• _PROBLEM DESCRIPTION_
Go through the lines below one by one and count those holding the string "restricted". Give the count alone.

• _DATA SHOWN_
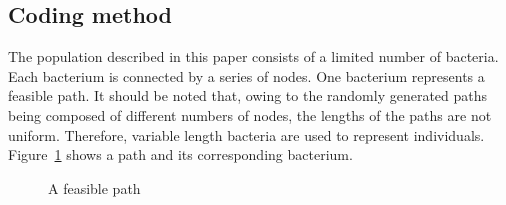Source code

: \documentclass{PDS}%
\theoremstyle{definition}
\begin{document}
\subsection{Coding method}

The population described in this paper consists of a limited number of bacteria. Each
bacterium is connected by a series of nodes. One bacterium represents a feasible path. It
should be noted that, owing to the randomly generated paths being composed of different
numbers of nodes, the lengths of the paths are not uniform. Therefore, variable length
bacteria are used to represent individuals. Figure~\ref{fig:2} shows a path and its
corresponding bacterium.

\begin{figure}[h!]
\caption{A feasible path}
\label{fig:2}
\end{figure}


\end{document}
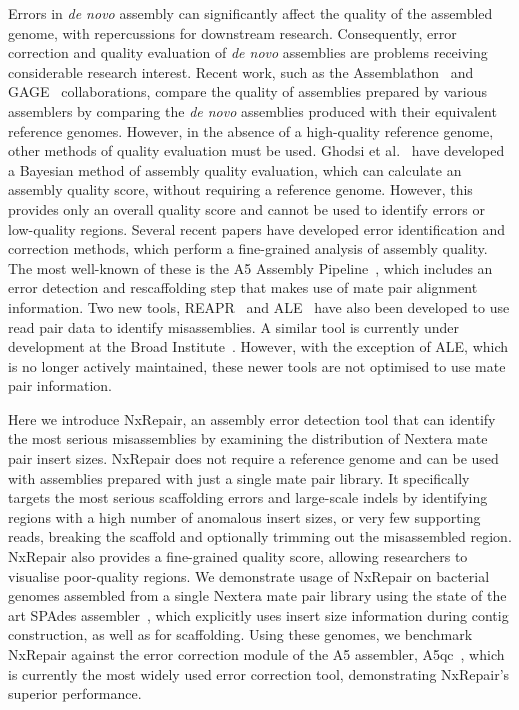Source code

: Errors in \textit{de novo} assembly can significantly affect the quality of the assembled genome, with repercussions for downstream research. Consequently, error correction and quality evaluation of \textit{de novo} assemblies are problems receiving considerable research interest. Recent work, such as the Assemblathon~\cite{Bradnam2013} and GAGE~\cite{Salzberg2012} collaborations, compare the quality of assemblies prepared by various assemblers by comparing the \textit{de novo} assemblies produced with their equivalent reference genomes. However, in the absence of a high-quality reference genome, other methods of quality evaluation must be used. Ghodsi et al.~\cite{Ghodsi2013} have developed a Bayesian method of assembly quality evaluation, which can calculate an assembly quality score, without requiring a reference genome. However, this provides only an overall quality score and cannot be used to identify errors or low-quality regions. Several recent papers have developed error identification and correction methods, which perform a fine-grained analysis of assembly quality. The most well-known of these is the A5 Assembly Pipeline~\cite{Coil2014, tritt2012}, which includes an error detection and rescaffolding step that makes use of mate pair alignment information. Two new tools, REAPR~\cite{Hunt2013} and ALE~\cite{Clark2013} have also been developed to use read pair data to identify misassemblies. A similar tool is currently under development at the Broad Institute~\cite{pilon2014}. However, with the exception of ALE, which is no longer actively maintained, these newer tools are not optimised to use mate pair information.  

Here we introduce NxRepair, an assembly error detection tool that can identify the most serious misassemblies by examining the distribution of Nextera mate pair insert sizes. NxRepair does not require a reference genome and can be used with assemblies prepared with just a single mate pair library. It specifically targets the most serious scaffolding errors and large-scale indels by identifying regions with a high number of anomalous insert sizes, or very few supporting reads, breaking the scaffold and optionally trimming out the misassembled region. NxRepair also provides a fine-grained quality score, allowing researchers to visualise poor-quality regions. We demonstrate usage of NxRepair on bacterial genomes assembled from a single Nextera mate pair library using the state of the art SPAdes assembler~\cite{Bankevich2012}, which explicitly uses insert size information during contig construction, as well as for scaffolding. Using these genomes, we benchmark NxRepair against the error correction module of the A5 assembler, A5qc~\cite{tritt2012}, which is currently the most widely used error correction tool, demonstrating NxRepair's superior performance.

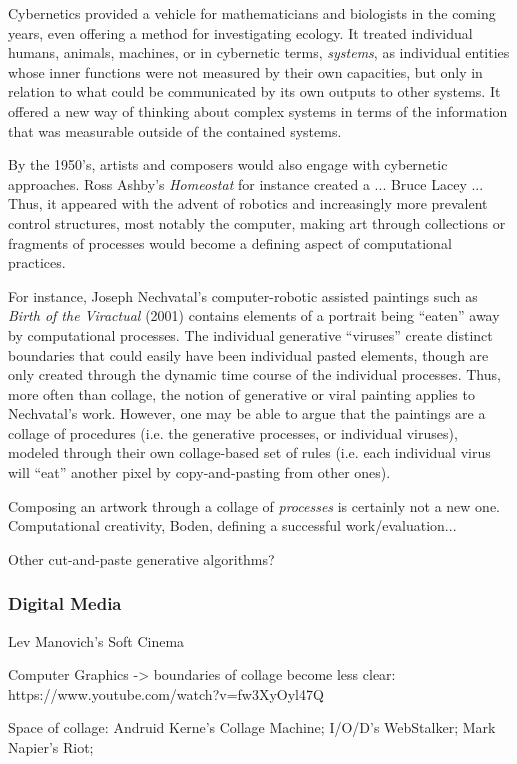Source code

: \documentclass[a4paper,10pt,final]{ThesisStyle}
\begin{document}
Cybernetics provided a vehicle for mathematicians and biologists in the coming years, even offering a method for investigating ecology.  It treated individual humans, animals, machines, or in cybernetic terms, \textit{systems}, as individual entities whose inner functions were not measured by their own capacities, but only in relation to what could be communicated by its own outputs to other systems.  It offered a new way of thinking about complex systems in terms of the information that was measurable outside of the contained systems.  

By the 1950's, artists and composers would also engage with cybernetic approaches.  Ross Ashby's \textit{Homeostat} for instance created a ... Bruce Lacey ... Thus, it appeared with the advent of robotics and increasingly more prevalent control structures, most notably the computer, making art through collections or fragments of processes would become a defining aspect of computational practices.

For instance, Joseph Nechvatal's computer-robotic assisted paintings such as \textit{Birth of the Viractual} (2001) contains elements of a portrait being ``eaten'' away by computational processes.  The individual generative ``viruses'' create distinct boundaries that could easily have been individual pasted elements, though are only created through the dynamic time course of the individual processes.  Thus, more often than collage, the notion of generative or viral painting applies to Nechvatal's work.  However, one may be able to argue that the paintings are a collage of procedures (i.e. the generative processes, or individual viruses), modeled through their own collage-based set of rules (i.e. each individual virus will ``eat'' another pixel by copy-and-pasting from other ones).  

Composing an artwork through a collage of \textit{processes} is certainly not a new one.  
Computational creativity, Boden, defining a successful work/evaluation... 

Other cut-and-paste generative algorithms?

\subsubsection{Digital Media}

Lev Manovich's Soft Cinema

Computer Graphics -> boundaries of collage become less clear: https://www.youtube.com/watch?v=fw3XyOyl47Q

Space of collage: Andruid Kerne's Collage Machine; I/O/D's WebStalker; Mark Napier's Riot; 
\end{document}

---

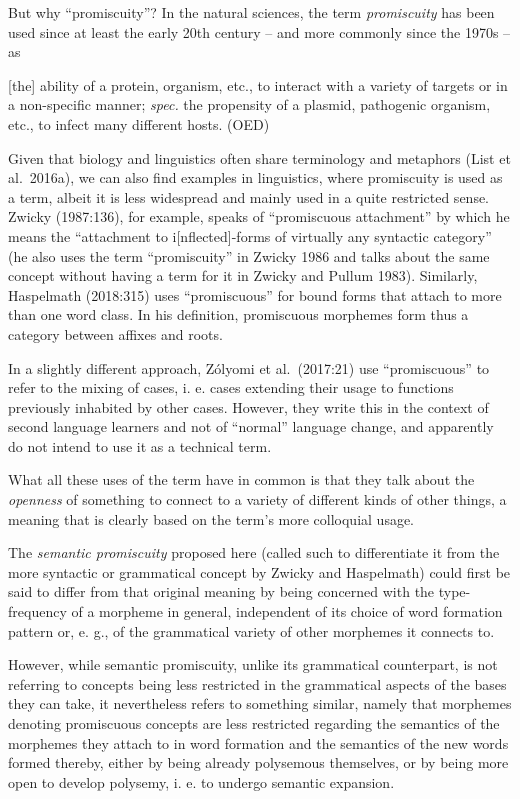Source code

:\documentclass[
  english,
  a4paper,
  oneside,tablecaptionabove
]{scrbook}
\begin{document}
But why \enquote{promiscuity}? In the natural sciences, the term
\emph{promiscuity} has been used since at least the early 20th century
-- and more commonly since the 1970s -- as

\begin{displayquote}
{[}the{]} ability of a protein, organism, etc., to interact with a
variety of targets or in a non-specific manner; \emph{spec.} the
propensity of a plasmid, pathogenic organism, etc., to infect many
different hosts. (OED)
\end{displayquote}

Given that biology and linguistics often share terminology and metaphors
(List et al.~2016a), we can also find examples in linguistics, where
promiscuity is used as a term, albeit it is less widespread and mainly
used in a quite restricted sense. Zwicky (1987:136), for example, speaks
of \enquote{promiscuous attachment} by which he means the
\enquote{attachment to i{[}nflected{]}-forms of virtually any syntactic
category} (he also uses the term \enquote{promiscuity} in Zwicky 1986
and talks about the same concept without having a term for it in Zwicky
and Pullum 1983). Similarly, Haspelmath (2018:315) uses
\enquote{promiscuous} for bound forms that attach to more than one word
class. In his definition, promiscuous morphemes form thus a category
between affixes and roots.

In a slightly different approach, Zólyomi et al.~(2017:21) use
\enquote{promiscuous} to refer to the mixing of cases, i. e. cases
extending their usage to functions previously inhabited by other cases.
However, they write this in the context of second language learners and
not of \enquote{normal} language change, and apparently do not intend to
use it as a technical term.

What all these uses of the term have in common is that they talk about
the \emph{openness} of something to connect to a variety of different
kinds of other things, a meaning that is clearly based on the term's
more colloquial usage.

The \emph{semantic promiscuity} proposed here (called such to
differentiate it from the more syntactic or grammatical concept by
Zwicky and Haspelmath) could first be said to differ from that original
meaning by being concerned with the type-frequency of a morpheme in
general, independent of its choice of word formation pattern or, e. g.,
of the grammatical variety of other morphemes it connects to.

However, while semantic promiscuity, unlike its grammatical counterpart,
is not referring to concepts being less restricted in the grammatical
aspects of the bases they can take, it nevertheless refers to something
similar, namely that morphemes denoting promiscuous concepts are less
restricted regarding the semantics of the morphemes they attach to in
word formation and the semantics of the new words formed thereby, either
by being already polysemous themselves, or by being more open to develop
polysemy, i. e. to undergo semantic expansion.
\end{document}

• _TASK SOLUTION_
3